Broughton River Catchment
The Broughton Catchment is located in the Mid North of South Australia, approximately 130 kilometres north of Adelaide. It is the major drainage system of the district and covers around 5761 square kilometres.
The Broughton River system is in a semi-arid climatic zone so watercourse flow is highly variable. The catchment supplies good quality water for agricultural, urban, domestic and industrial uses, leading to significant social and economic benefits for the district.
Former Northern and Yorke Water Officer Jennifer Munro said land and water within the catchment was used for a wide range of purposes including dryland agriculture, irrigated vineyards, forests and conservation.
“The river system in the Broughton catchment supports a wide variety of riverine environments, from ephemeral channels to continuously flowing watercourses,’’ she said.
Sub-catchments within the Broughton catchment include the Hutt & Hill Rivers, Booborowie and Baldry Creeks, Freshwater and Bundaleer Creeks, Yackamoorundie Creek, Rocky River, Crystal Brook Creek and the Lower and Mid Broughton River.
Within the catchment, two large reservoirs – Beetaloo and Bundaleer – provide back up for the main supply of town water from the River Murray.
A River Management Plan for the Broughton Catchment published in 2004 reported that native vegetation had been modified on more than 90 per cent of the watercourses surveyed and was lacking or highly degraded along more than half of the watercourses.
‘’Native vegetation plays a crucial role in preventing erosion, trapping sediment and pollutants and providing food and habitat – all critical elements for maintaining water quality and river health,’’ Ms Munro said.
“The catchment has several areas that are in near natural condition that have tremendous recreational, community and ecological value.

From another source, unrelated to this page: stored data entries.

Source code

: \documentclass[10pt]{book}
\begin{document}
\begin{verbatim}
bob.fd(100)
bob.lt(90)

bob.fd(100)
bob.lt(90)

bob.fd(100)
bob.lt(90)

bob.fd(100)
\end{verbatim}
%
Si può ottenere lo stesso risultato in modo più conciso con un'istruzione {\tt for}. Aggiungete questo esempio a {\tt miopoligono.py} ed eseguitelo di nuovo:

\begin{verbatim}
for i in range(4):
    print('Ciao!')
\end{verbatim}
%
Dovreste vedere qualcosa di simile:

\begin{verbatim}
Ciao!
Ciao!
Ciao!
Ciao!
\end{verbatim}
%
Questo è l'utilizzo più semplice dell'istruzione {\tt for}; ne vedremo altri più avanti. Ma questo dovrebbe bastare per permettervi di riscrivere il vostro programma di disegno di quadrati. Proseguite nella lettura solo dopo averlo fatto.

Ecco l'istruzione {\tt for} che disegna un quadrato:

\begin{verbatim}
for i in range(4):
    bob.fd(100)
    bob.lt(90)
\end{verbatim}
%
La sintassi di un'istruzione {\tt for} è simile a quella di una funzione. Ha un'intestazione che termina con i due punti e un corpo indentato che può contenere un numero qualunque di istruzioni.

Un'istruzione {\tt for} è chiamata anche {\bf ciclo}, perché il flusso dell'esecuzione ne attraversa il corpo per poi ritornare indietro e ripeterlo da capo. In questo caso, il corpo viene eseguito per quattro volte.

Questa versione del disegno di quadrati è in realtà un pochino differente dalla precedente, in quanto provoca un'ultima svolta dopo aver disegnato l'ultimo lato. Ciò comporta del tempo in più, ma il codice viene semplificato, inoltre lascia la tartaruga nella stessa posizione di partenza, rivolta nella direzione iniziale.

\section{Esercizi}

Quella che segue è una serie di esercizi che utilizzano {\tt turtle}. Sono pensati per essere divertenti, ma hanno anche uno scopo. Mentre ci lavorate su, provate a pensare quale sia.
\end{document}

Protecting and enhancing these key assets is a priority.‘’
These areas include Appila Springs, Mary Springs, the Broughton River near Yacka and lignum swamp habitats along lower Broughton River.
The main threats to water quality and river health in the Broughton catchment include clearing of native vegetation; cropping and grazing pressure around river banks; invasion by exotic plants; channel modification; and altered flow regimes.
“Watercourse conditions in the Broughton catchment vary considerably from near natural to highly degraded. When a watercourse is highly degraded it can have a major impact on the biodiversity and ecological value of the river and its floodplains, wetland and estuarine systems as well as its future capacity to support the needs of the community and the environment.”
The health of fish and frog populations in the system is reduced by a number of factors, including habitat degradation, lack of flow events suitable for breeding and migration, predation and competition from introduced species, man-made barriers to migration, and poor water quality. In terms of fish ecology, the Broughton River system is in a fair to poor condition.
‘’The natural water regime of the Broughton River system has been modified by dams, weirs, reservoirs, bores and levee banks,” Ms Munro said.
“Restoring the entire river system to its pre-European settlement condition is outside the scope of management for the Broughton River system. But we can focus our rehabilitation efforts on returning the system’s vegetation, structure, hydrology and water quality to a ‘natural’ state where possible.
“Maintaining permanent flows and pools in the river system is crucial to ensure populations are able to disperse, recruit, rebuild and survive drying phases. Without them there could be localised species loss.”
The catchment is managed in accordance with The River Management Plan for the Broughton River Catchment which was published in 2004.
The Northern and Yorke Landscape Board is reviewing this plan and is calling for help from the community, landholders and volunteers.
‘’This plan identified many of the natural assets in our catchment as well as their main threats. We’re now looking for confirmation from the community as to whether this information still holds true,’’ Ms Munro said.
“Catchment care is an ongoing responsibility and we’re encouraging people to continue to protect and preserve through the Four Catchments project.”
The Four Catchments project, which was launched in 2012, encourages landholders, community groups and volunteers to take an active role in identifying the priorities for long term management by contributing to an action plan for the Broughton River catchment. An initial workshop was held at Bowman Park in April 2014 to discuss river care issues, review assets and identify threats and priorities.
The project also includes targeted on-ground works including revegetation, weed management and fencing.
“The Four Catchments project is a great chance for people to help develop a sustainable and practical action plan for their catchment – a plan that protects the needs of the community, landholders and the environment,” Ms Munro said.
“It’s also a chance for people to find out what they can do on their own properties or in their community to help look after our catchments.”